EXERCISE DESCRIPTION: Leave every picture out, and write out the remaining entries exactly.

Stored data entries:
[Start of section]

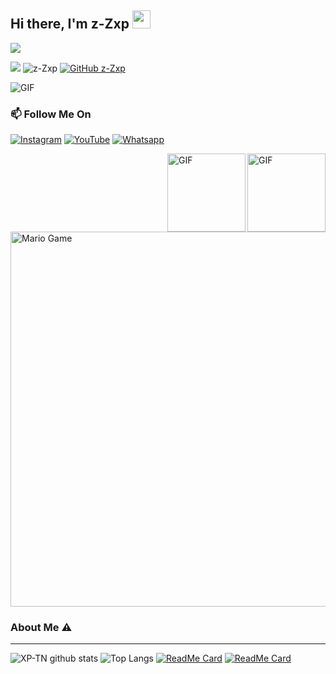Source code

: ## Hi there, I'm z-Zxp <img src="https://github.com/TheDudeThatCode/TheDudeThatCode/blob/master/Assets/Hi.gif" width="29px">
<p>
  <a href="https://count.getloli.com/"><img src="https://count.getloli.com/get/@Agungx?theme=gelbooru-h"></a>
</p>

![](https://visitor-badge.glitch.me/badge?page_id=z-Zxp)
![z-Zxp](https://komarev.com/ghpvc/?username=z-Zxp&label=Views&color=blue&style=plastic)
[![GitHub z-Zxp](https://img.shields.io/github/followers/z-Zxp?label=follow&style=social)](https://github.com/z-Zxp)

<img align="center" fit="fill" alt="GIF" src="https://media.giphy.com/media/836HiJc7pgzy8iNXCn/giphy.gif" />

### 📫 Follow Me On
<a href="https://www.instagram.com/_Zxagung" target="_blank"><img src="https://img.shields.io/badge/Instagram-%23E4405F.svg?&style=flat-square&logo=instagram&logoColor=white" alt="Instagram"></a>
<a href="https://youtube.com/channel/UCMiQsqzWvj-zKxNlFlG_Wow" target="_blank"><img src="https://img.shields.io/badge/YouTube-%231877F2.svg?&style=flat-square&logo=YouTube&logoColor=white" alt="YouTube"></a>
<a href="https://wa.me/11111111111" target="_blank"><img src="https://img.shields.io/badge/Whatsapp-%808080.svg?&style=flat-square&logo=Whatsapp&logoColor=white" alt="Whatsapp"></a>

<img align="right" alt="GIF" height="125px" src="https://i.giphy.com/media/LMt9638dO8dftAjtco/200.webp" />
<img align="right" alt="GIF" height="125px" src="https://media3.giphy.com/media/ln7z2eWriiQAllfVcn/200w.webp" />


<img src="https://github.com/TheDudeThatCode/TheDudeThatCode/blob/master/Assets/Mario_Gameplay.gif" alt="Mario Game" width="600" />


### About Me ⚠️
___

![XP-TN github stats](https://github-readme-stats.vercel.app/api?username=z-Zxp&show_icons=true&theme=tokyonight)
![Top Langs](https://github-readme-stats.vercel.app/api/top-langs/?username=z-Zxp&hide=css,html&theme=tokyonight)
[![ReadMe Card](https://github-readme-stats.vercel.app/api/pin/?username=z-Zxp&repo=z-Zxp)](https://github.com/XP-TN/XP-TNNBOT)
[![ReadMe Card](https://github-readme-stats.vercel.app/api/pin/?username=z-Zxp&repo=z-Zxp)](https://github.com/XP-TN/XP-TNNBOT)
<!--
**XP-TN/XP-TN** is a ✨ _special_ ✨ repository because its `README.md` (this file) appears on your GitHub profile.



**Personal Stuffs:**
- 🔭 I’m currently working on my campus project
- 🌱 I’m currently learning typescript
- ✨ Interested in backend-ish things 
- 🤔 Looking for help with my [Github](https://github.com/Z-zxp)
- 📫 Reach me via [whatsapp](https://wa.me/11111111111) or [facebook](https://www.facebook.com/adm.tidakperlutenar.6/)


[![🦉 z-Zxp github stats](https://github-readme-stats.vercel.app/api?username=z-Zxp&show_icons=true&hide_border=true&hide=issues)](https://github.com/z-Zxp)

[End of section]

THE ANSWER:
Source code

: ## Hi there, I'm z-Zxp <img src="https://github.com/TheDudeThatCode/TheDudeThatCode/blob/master/Assets/Hi.gif" width="29px">
<p>
  <a href="https://count.getloli.com/"><img src="https://count.getloli.com/get/@Agungx?theme=gelbooru-h"></a>
</p>

![](https://visitor-badge.glitch.me/badge?page_id=z-Zxp)
![z-Zxp](https://komarev.com/ghpvc/?username=z-Zxp&label=Views&color=blue&style=plastic)
[![GitHub z-Zxp](https://img.shields.io/github/followers/z-Zxp?label=follow&style=social)](https://github.com/z-Zxp)

<img align="center" fit="fill" alt="GIF" src="https://media.giphy.com/media/836HiJc7pgzy8iNXCn/giphy.gif" />

### 📫 Follow Me On
<a href="https://www.instagram.com/_Zxagung" target="_blank"><img src="https://img.shields.io/badge/Instagram-%23E4405F.svg?&style=flat-square&logo=instagram&logoColor=white" alt="Instagram"></a>
<a href="https://youtube.com/channel/UCMiQsqzWvj-zKxNlFlG_Wow" target="_blank"><img src="https://img.shields.io/badge/YouTube-%231877F2.svg?&style=flat-square&logo=YouTube&logoColor=white" alt="YouTube"></a>
<a href="https://wa.me/11111111111" target="_blank"><img src="https://img.shields.io/badge/Whatsapp-%808080.svg?&style=flat-square&logo=Whatsapp&logoColor=white" alt="Whatsapp"></a>

<img align="right" alt="GIF" height="125px" src="https://i.giphy.com/media/LMt9638dO8dftAjtco/200.webp" />
<img align="right" alt="GIF" height="125px" src="https://media3.giphy.com/media/ln7z2eWriiQAllfVcn/200w.webp" />


<img src="https://github.com/TheDudeThatCode/TheDudeThatCode/blob/master/Assets/Mario_Gameplay.gif" alt="Mario Game" width="600" />


### About Me ⚠️
___

![XP-TN github stats](https://github-readme-stats.vercel.app/api?username=z-Zxp&show_icons=true&theme=tokyonight)
![Top Langs](https://github-readme-stats.vercel.app/api/top-langs/?username=z-Zxp&hide=css,html&theme=tokyonight)
[![ReadMe Card](https://github-readme-stats.vercel.app/api/pin/?username=z-Zxp&repo=z-Zxp)](https://github.com/XP-TN/XP-TNNBOT)
[![ReadMe Card](https://github-readme-stats.vercel.app/api/pin/?username=z-Zxp&repo=z-Zxp)](https://github.com/XP-TN/XP-TNNBOT)
<!--
**XP-TN/XP-TN** is a ✨ _special_ ✨ repository because its `README.md` (this file) appears on your GitHub profile.



**Personal Stuffs:**
- 🔭 I’m currently working on my campus project
- 🌱 I’m currently learning typescript
- ✨ Interested in backend-ish things 
- 🤔 Looking for help with my [Github](https://github.com/Z-zxp)
- 📫 Reach me via [whatsapp](https://wa.me/11111111111) or [facebook](https://www.facebook.com/adm.tidakperlutenar.6/)


[![🦉 z-Zxp github stats](https://github-readme-stats.vercel.app/api?username=z-Zxp&show_icons=true&hide_border=true&hide=issues)](https://github.com/z-Zxp)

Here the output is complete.